(December 29, 2020 / Jewish Journal) The pro-Israel educational organization StandWithUs sent a letter to the University of California Merced on Dec. 24 calling on it to take action against professor Abbas Ghassemi over his use of “anti-Semitic statements and images on social media.”
StandWithUs CEO and co-founder Roz Rothstein, Saidoff legal department director Yael Lerman and Center for Combating Antisemitism head Carly Gammill wrote to UC Merced Chancellor Dr. Juan Sanchez Munoz and professor emeritus Dr. Thomas Peterson that Ghassemi has issued a number of since-deleted tweets that appear to be anti-Semitic.
The tweets, which were posted from October to December 2020, included an image of “The Zionist Brain” featuring a Star of David and a “Holocaust Memory Centre.” A separate tweet asserted that “the Zionists and IsraHell interest have embedded themselves in every component of the American system, media, banking, policy.”

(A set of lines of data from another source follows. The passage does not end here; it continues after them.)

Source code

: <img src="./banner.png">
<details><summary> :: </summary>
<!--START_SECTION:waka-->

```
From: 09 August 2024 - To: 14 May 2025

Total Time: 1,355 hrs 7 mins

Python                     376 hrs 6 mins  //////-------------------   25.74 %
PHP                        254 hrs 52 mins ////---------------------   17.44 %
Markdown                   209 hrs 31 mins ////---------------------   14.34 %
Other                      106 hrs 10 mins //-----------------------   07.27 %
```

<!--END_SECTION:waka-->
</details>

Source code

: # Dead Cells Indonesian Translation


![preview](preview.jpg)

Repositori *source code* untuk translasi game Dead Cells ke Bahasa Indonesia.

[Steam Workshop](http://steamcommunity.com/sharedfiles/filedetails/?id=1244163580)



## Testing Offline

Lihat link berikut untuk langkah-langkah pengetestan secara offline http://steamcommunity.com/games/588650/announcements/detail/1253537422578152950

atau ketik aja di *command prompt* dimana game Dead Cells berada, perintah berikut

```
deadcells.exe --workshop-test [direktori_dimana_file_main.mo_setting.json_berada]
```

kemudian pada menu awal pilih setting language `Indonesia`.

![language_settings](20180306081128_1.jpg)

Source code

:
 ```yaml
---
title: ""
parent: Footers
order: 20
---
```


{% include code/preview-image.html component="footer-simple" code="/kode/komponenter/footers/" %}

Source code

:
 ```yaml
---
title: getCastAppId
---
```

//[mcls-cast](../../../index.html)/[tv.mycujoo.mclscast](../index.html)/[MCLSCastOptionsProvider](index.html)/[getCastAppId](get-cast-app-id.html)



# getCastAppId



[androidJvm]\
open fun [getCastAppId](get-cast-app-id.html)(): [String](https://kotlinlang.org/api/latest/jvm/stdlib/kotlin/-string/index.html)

“Ghassemi’s posts demonstrate an alarming obsession with hatred for Jews, Israelis and Zionism, a core part of mainstream Jewish identity,” the letter states. “Many of his posts run afoul of the IHRA [International Holocaust Remembrance Alliance] definition of anti-Semitism adopted by the U.S. State Department and the Department of Education, which is used in Title VI investigations into campus antisemitism.”
They added that they were “concerned” that a spokesperson for the university told the Jewish News of Northern California that Ghassemi’s tweets “were the opinions of a private individual, not the positions of the institution” and that the university “is committed to ‘uphold the right to freedom of expression and encourage a culture of dialogue, understanding and civility in all interactions.’ ”
“The issue here is not whether Ghassemi has a constitutional right to make anti-Semitic comments, which, of course, he does,” the letter states. “The issue is that Ghassemi has been making these comments publicly on Twitter, where he identifies himself as a UC Merced professor, and he is responsible for educating the very people he appears to loathe and about whom he attributes racist conspiracy theories. Ghassemi’s discriminatory statements are egregious for a professor presumably responsible for teaching and grading a protected minority on campus—Jewish and Israeli students.”
The letter pointed to recent examples at Rutgers University, Oberlin College and Babson College, in which the schools disciplined professors over anti-Semitic social-media posts.
“Like these professors, Ghassemi should face an investigation and repercussions for his antisemitic rhetoric, just as we presume you would investigate similar allegations of statements from faculty that targeted students based on race, gender or sexual identity,” it states. “Instead of the message already conveyed by your administration protecting an allegedly antisemitic professor and downplaying his expressions of hate, we urge you to send a clear message to your community that there is no place for discrimination or bigotry at UC Merced, and that all members of your community are protected equally.”
Rothstein also said in a statement that “professor Ghassemi used Twitter as an extended public platform at the university to promulgate hatred toward Jews and Israelis through classic antisemitism. This is not a simple matter of free speech. In addition to promoting a hateful environment on campus, this professor is responsible for the grades and academic success of students he appears to hate. University administrators have an ethical, if not legal obligation, to take all measures necessary to protect their students from any discrimination.”
Other Jewish groups have also condemned Ghassemi’s tweets. Anti-Defamation League Central Pacific regional director Seth Brysk told the J that the tweets are “textbook examples of crude, antisemitic canards; mendacious allegations about Jewish power and control, attempts to dehumanize and demonize Jewish people, denial of Jewish peoplehood and the right to self-determination, Holocaust trivialization, insinuations about Jewish greed and more.”
The Simon Wiesenthal Center decried in a tweet that the university spokesperson’s comments to the Jewish News essentially defended Ghassemi’s “free (hate) speech rights. Such rules only apply when Jews are attacked—any other protected minority targeted would get this bigot fired.”
Stop Antisemitism.org also labeled Ghassemi as their “Antisemite of the Week” on Dec. 27, stating that Ghassemi “was caught tweeting about Jews dominating the world, demonizing Jews [and] devaluing the Holocaust. Why is this antisemitic bigot allowed to continue teaching?”
Ghassemi did not respond to the Jewish Journal’s request for comment.